Welcome to Wimbledon.
Having escaped the bubble several years ago, I find myself launched amongst Wombles, South Africans and Public School kids all over again. Shockingly incestuous for a SUBURBAN place. Bar hopping along the broadway you too can become spectator to many a drama unfold.
"Little S" and "M" were seen away from "N" early in the night as they ventured further afield than the Suburban Bar and Lounge. Rumor has it that "N" wanted to see a certain "Barman R"... This is all speculation of course. "N" was accompanied by "E" and "R".

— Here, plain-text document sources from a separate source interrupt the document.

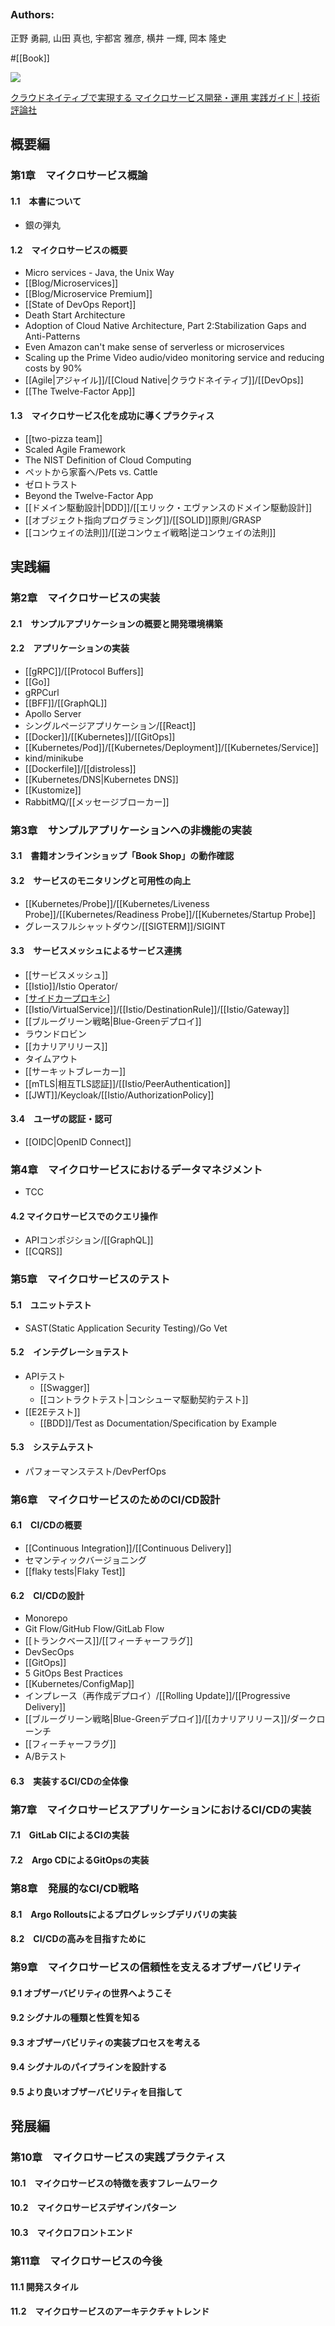 ## 

### Authors:
正野 勇嗣, 山田 真也, 宇都宮 雅彦, 横井 一輝, 岡本 隆史


#[[Book]]

![](https://gihyo.jp/assets/images/cover/2023/9784297137830.jpg)

[クラウドネイティブで実現する マイクロサービス開発・運用 実践ガイド | 技術評論社](https://gihyo.jp/book/2023/978-4-297-13783-0)

## 概要編

### 第1章　マイクロサービス概論
#### 1.1　本書について
- 銀の弾丸
#### 1.2　マイクロサービスの概要
- Micro services - Java, the Unix Way
- [[Blog/Microservices]]
- [[Blog/Microservice Premium]]
- [[State of DevOps Report]]
- Death Start Architecture
- Adoption of Cloud Native Architecture, Part 2:Stabilization Gaps and Anti-Patterns
- Even Amazon can't make sense of serverless or microservices
- Scaling up the Prime Video audio/video monitoring service and reducing costs by 90%
- [[Agile|アジャイル]]/[[Cloud Native|クラウドネイティブ]]/[[DevOps]]
- [[The Twelve-Factor App]]

#### 1.3　マイクロサービス化を成功に導くプラクティス
- [[two-pizza team]]
- Scaled Agile Framework
- The NIST Definition of Cloud Computing
- ペットから家畜へ/Pets vs. Cattle
- ゼロトラスト
- Beyond the Twelve-Factor App
- [[ドメイン駆動設計|DDD]]/[[エリック・エヴァンスのドメイン駆動設計]]
- [[オブジェクト指向プログラミング]]/[[SOLID]]原則/GRASP
- [[コンウェイの法則]]/[[逆コンウェイ戦略|逆コンウェイの法則]]

## 実践編

### 第2章　マイクロサービスの実装
#### 2.1　サンプルアプリケーションの概要と開発環境構築
#### 2.2　アプリケーションの実装
- [[gRPC]]/[[Protocol Buffers]]
- [[Go]]
- gRPCurl
- [[BFF]]/[[GraphQL]]
- Apollo Server
- シングルページアプリケーション/[[React]]
- [[Docker]]/[[Kubernetes]]/[[GitOps]]
- [[Kubernetes/Pod]]/[[Kubernetes/Deployment]]/[[Kubernetes/Service]]
- kind/minikube
- [[Dockerfile]]/[[distroless]]
- [[Kubernetes/DNS|Kubernetes DNS]]
- [[Kustomize]]
- RabbitMQ/[[メッセージブローカー]]

### 第3章　サンプルアプリケーションへの非機能の実装
#### 3.1　書籍オンラインショップ「Book Shop」の動作確認
#### 3.2　サービスのモニタリングと可用性の向上
- [[Kubernetes/Probe]]/[[Kubernetes/Liveness Probe]]/[[Kubernetes/Readiness Probe]]/[[Kubernetes/Startup Probe]]
- グレースフルシャットダウン/[[SIGTERM]]/SIGINT
#### 3.3　サービスメッシュによるサービス連携
- [[サービスメッシュ]]
- [[Istio]]/Istio Operator/
- [[サイドカープロキシ]]([[Envoy]])
- [[Istio/VirtualService]]/[[Istio/DestinationRule]]/[[Istio/Gateway]]
- [[ブルーグリーン戦略|Blue-Greenデプロイ]]
- ラウンドロビン
- [[カナリアリリース]]
- タイムアウト
- [[サーキットブレーカー]]
- [[mTLS|相互TLS認証]]/[[Istio/PeerAuthentication]]
- [[JWT]]/Keycloak/[[Istio/AuthorizationPolicy]]
#### 3.4　ユーザの認証・認可
- [[OIDC|OpenID Connect]]

### 第4章　マイクロサービスにおけるデータマネジメント
- TCC
#### 4.2 マイクロサービスでのクエリ操作　
- APIコンポジション/[[GraphQL]]
- [[CQRS]]

### 第5章　マイクロサービスのテスト
#### 5.1　ユニットテスト
- SAST(Static Application Security Testing)/Go Vet
#### 5.2　インテグレーショテスト
- APIテスト
  - [[Swagger]]
  - [[コントラクトテスト|コンシューマ駆動契約テスト]]
- [[E2Eテスト]]
  - [[BDD]]/Test as Documentation/Specification by Example
#### 5.3　システムテスト
- パフォーマンステスト/DevPerfOps

### 第6章　マイクロサービスのためのCI/CD設計
#### 6.1　CI/CDの概要
- [[Continuous Integration]]/[[Continuous Delivery]]
- セマンティックバージョニング
- [[flaky tests|Flaky Test]]
#### 6.2　CI/CDの設計
- Monorepo
- Git Flow/GitHub Flow/GitLab Flow
- [[トランクベース]]/[[フィーチャーフラグ]]
- DevSecOps
- [[GitOps]]
- 5 GitOps Best Practices
- [[Kubernetes/ConfigMap]]
- インプレース（再作成デプロイ）/[[Rolling Update]]/[[Progressive Delivery]]
- [[ブルーグリーン戦略|Blue-Greenデプロイ]]/[[カナリアリリース]]/ダークローンチ
- [[フィーチャーフラグ]]
- A/Bテスト
#### 6.3　実装するCI/CDの全体像

### 第7章　マイクロサービスアプリケーションにおけるCI/CDの実装
#### 7.1　GitLab CIによるCIの実装
#### 7.2　Argo CDによるGitOpsの実装

### 第8章　発展的なCI/CD戦略
#### 8.1　Argo Rolloutsによるプログレッシブデリバリの実装
#### 8.2　CI/CDの高みを目指すために

### 第9章　マイクロサービスの信頼性を支えるオブザーバビリティ
#### 9.1 オブザーバビリティの世界へようこそ
#### 9.2 シグナルの種類と性質を知る
#### 9.3 オブザーバビリティの実装プロセスを考える
#### 9.4 シグナルのパイプラインを設計する
#### 9.5 より良いオブザーバビリティを目指して

## 発展編

### 第10章　マイクロサービスの実践プラクティス
#### 10.1　マイクロサービスの特徴を表すフレームワーク
#### 10.2　マイクロサービスデザインパターン
#### 10.3　マイクロフロントエンド

### 第11章　マイクロサービスの今後
#### 11.1 開発スタイル　
#### 11.2　マイクロサービスのアーキテクチャトレンド
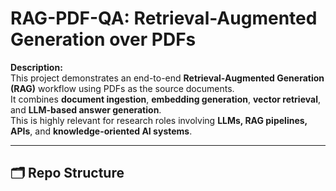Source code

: # RAG-PDF-QA: Retrieval-Augmented Generation over PDFs

**Description:**  
This project demonstrates an end-to-end **Retrieval-Augmented Generation (RAG)** workflow using PDFs as the source documents.  
It combines **document ingestion**, **embedding generation**, **vector retrieval**, and **LLM-based answer generation**.  
This is highly relevant for research roles involving **LLMs, RAG pipelines, APIs**, and **knowledge-oriented AI systems**.

---

## 🗂️ Repo Structure

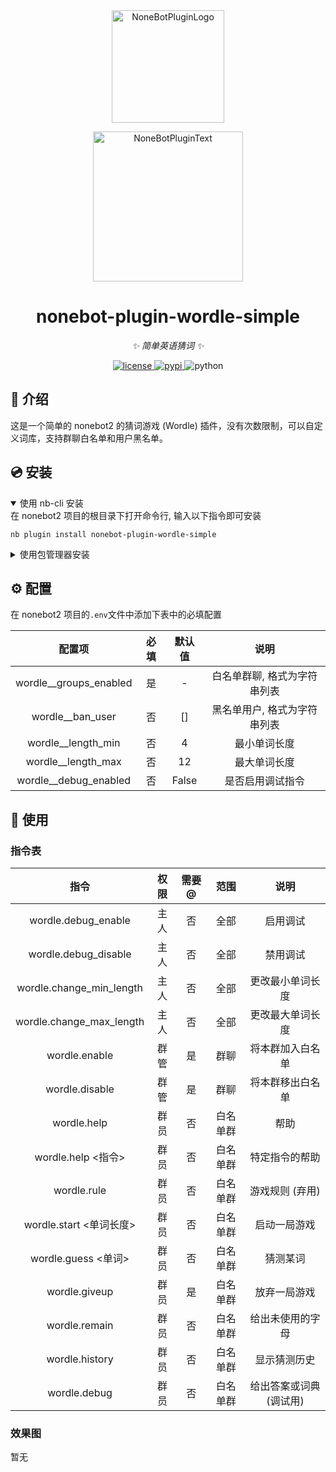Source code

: <div align="center">
  <a href="https://v2.nonebot.dev/store"><img src="https://github.com/A-kirami/nonebot-plugin-template/blob/resources/nbp_logo.png" width="180" height="180" alt="NoneBotPluginLogo"></a>
  <br>
  <p><img src="https://github.com/A-kirami/nonebot-plugin-template/blob/resources/NoneBotPlugin.svg" width="240" alt="NoneBotPluginText"></p>
</div>

<div align="center">

# nonebot-plugin-wordle-simple

_✨ 简单英语猜词 ✨_

<a href="./LICENSE">
    <img src="https://img.shields.io/github/license/shiyihang2007/nonebot-plugin-wordle-simple.svg" alt="license">
</a>
<a href="https://pypi.python.org/pypi/nonebot-plugin-wordle-simple">
    <img src="https://img.shields.io/pypi/v/nonebot-plugin-wordle-simple.svg" alt="pypi">
</a>
<img src="https://img.shields.io/badge/python-3.8+-blue.svg" alt="python">

</div>

## 📖 介绍

这是一个简单的 nonebot2 的猜词游戏 (Wordle) 插件，没有次数限制，可以自定义词库，支持群聊白名单和用户黑名单。

## 💿 安装

<details open>
<summary>使用 nb-cli 安装</summary>
在 nonebot2 项目的根目录下打开命令行, 输入以下指令即可安装

    nb plugin install nonebot-plugin-wordle-simple

</details>

<details>
<summary>使用包管理器安装</summary>
在 nonebot2 项目的插件目录下, 打开命令行, 根据你使用的包管理器, 输入相应的安装命令

<details>
<summary>pip</summary>

    pip install nonebot-plugin-wordle-simple
</details>
<details>
<summary>pdm</summary>

    pdm add nonebot-plugin-wordle-simple
</details>
<details>
<summary>poetry</summary>

    poetry add nonebot-plugin-wordle-simple
</details>
<details>
<summary>conda</summary>

    conda install nonebot-plugin-wordle-simple
</details>

打开 nonebot2 项目根目录下的 `pyproject.toml` 文件, 在 `[tool.nonebot]` 部分追加写入

    plugins = ["nonebot_plugin_wordle_simple"]

</details>

## ⚙️ 配置

在 nonebot2 项目的`.env`文件中添加下表中的必填配置

| 配置项 | 必填 | 默认值 | 说明 |
|:-----:|:----:|:----:|:----:|
| wordle__groups_enabled | 是 | - | 白名单群聊, 格式为字符串列表 |
| wordle__ban_user | 否 | [] | 黑名单用户, 格式为字符串列表 |
| wordle__length_min | 否 | 4 | 最小单词长度 |
| wordle__length_max | 否 | 12 | 最大单词长度 |
| wordle__debug_enabled | 否 | False | 是否启用调试指令 |

## 🎉 使用
### 指令表

| 指令 | 权限 | 需要@ | 范围 | 说明 |
|:-----:|:----:|:----:|:----:|:----:|
| wordle.debug_enable | 主人 | 否 | 全部 | 启用调试 |
| wordle.debug_disable | 主人 | 否 | 全部 | 禁用调试 |
| wordle.change_min_length | 主人 | 否 | 全部 | 更改最小单词长度 |
| wordle.change_max_length | 主人 | 否 | 全部 | 更改最大单词长度 |
| wordle.enable | 群管 | 是 | 群聊 | 将本群加入白名单 |
| wordle.disable | 群管 | 是 | 群聊 | 将本群移出白名单 |
| wordle.help | 群员 | 否 | 白名单群 | 帮助 |
| wordle.help <指令> | 群员 | 否 | 白名单群 | 特定指令的帮助 |
| wordle.rule | 群员 | 否 | 白名单群 | 游戏规则 (弃用) |
| wordle.start <单词长度> | 群员 | 否 | 白名单群 | 启动一局游戏 |
| wordle.guess <单词> | 群员 | 否 | 白名单群 | 猜测某词 |
| wordle.giveup | 群员 | 是 | 白名单群 | 放弃一局游戏 |
| wordle.remain | 群员 | 否 | 白名单群 | 给出未使用的字母 |
| wordle.history | 群员 | 否 | 白名单群 | 显示猜测历史 |
| wordle.debug | 群员 | 否 | 白名单群 | 给出答案或词典 (调试用) |

### 效果图

暂无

"Little S" and "M" couldn't stay away for long though, stopping in suburban long enough for "Little S" to relieve herself.
"NI" was seen emerging from ladies toilets wiping her lips... only seconds later a rather pleased "J" emerged from same cubicle. You do the math.
"Mayor" was seen insulting "R"... we only hope that she can recover from such a comment, presumably about her shrinking dress size.
"N" was seen last night on the steps of Wimbledon theatre eating chicken with R waiting for "Mayor" to get free entrance into Bar Sia. Interesting, I thought "R" was not welcome when "N" and "E" venture out together...
"N" was seen leaving BarSia without "Barman R".
"Mayor" is said to be fed up of all the dramas of Wimbledon and that he's fed up of sorting everyones problems out. Give over Mayor, you love it.